To kick off the new year, we’re excited to rollout an innovation we believe will fundamentally enhance the way groups communicate. Complex organizations like schools often have many disparate cells (our word for groups), some for classrooms, parent alerts, sports teams, etc. Today Celly introduces a way to let you link multiple cells together with hashtags forming a network of cells—a social matrix.

The technology enabling cell-to-cell federation is a new social sharing innovation we call HashlinksHashlinks link two cells together by a hashtag. They enable members in different cells to broadcast messages to each other. When a message with a specified hashtag is sent to one cell, Celly will also broadcast the message to the linked cell. For example, one cell called @school1 can be linked to another cell @school2 by agreed upon hashtags like #event. When a message with #event is sent to @school1, it will also be broadcast to @school2.
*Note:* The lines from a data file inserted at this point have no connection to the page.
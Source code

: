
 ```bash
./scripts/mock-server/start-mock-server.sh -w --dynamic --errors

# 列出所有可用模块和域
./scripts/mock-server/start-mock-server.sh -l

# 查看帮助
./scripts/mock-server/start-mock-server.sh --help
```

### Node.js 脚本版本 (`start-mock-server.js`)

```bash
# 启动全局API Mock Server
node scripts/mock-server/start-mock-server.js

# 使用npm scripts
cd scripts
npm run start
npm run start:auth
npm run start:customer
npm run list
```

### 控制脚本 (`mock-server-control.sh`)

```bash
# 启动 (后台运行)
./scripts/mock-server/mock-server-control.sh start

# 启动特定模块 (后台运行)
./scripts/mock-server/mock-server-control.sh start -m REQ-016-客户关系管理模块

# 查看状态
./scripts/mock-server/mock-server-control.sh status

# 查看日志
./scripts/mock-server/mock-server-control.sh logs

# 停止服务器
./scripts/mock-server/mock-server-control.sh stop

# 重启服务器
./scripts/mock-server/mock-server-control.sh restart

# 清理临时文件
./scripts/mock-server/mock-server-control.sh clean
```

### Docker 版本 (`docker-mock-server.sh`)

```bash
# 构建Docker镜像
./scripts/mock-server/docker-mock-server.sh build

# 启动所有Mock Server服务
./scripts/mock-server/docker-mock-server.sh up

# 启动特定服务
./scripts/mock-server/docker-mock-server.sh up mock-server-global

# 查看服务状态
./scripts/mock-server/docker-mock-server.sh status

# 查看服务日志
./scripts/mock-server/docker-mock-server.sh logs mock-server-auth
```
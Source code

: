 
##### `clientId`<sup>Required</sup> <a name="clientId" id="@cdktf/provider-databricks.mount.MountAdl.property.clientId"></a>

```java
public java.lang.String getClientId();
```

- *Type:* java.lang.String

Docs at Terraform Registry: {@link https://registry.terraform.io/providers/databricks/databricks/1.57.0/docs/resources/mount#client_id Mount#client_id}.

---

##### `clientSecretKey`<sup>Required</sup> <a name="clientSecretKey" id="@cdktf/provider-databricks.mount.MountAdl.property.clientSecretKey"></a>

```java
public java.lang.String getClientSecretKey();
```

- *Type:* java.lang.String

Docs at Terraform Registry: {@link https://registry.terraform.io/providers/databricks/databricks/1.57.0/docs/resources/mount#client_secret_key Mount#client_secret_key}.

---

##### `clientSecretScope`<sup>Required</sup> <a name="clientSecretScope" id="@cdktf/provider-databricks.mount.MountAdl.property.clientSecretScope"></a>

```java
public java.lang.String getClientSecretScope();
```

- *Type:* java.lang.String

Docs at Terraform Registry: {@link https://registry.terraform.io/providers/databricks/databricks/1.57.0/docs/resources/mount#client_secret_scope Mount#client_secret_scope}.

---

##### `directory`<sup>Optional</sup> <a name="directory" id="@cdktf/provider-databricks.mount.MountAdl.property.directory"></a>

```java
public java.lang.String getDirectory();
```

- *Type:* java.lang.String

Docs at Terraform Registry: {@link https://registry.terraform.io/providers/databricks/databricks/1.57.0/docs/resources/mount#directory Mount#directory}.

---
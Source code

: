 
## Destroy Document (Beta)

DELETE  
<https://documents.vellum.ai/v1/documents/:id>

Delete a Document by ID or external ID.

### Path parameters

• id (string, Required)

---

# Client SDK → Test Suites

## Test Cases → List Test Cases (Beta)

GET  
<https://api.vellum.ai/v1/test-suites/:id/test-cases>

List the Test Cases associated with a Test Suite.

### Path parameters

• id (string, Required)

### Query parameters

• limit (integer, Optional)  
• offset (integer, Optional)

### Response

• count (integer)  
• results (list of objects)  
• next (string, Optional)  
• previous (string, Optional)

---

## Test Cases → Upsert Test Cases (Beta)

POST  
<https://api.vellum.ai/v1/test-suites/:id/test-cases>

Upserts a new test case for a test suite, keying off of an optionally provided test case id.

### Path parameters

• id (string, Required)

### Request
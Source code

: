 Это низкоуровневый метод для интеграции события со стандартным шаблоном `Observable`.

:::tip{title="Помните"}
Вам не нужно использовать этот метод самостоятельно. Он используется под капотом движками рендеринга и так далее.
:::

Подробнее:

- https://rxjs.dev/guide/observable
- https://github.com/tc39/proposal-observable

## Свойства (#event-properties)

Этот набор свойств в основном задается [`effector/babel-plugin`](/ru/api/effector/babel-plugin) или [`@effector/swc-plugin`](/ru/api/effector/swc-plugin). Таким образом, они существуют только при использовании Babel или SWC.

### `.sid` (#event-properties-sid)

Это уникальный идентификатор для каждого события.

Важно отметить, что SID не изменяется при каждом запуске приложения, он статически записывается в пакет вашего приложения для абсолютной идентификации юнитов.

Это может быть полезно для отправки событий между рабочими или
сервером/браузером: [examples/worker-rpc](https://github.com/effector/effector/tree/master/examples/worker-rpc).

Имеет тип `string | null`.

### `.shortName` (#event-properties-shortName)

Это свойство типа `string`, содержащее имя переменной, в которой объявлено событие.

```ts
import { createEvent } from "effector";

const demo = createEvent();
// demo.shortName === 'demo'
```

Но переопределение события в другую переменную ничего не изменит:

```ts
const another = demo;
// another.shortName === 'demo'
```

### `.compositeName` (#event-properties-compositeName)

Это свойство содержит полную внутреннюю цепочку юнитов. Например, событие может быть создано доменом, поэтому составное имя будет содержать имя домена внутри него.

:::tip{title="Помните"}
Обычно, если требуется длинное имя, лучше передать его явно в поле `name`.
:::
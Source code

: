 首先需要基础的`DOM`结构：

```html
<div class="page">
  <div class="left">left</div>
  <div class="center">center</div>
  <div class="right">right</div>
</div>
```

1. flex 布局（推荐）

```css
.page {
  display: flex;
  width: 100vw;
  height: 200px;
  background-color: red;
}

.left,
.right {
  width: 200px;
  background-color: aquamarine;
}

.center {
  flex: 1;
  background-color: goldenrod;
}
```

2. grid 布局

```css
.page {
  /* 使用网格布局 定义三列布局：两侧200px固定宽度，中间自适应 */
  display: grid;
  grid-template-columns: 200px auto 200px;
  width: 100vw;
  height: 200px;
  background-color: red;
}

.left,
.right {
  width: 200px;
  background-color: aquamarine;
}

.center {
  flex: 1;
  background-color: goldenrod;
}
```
Message flow enabled by hashlinks can be outgoing, incoming, or bi-directional. To establish hashlinks between cells, the administrators of the cells must approve the hashlink relationship.

@schooldistrict cell could use hashlinks to form a realtime communication network with all schools in the district. In this way, events and alerts like school cancellations could be routed automatically and efficiently from @schooldistrict to each of the schools in the district:

Bi-directional hashlinks between the schools and district could enable schools to inform the district of particular events like campus emergencies that could then be routed to neighboring schools.

It’s easy to create a hashlink. The administrator of the cell just needs to click the “add hashlink” button on the cell’s web page. Then a dialog box appears that lets the administrator define the hashlink. This definition includes three items: the target cell for the hashlink, the message flow direction, and the hashtag:

Give hashlinks a spin and let us know what you think. We think hashlinks will open up new ways for organizations to share information with other organizations, encouraging loosely-coupled workflows and ad-hoc user hashlink vocabularies aka folksonomies.

Thanks for using Celly and for your ideas about how we can improve our service.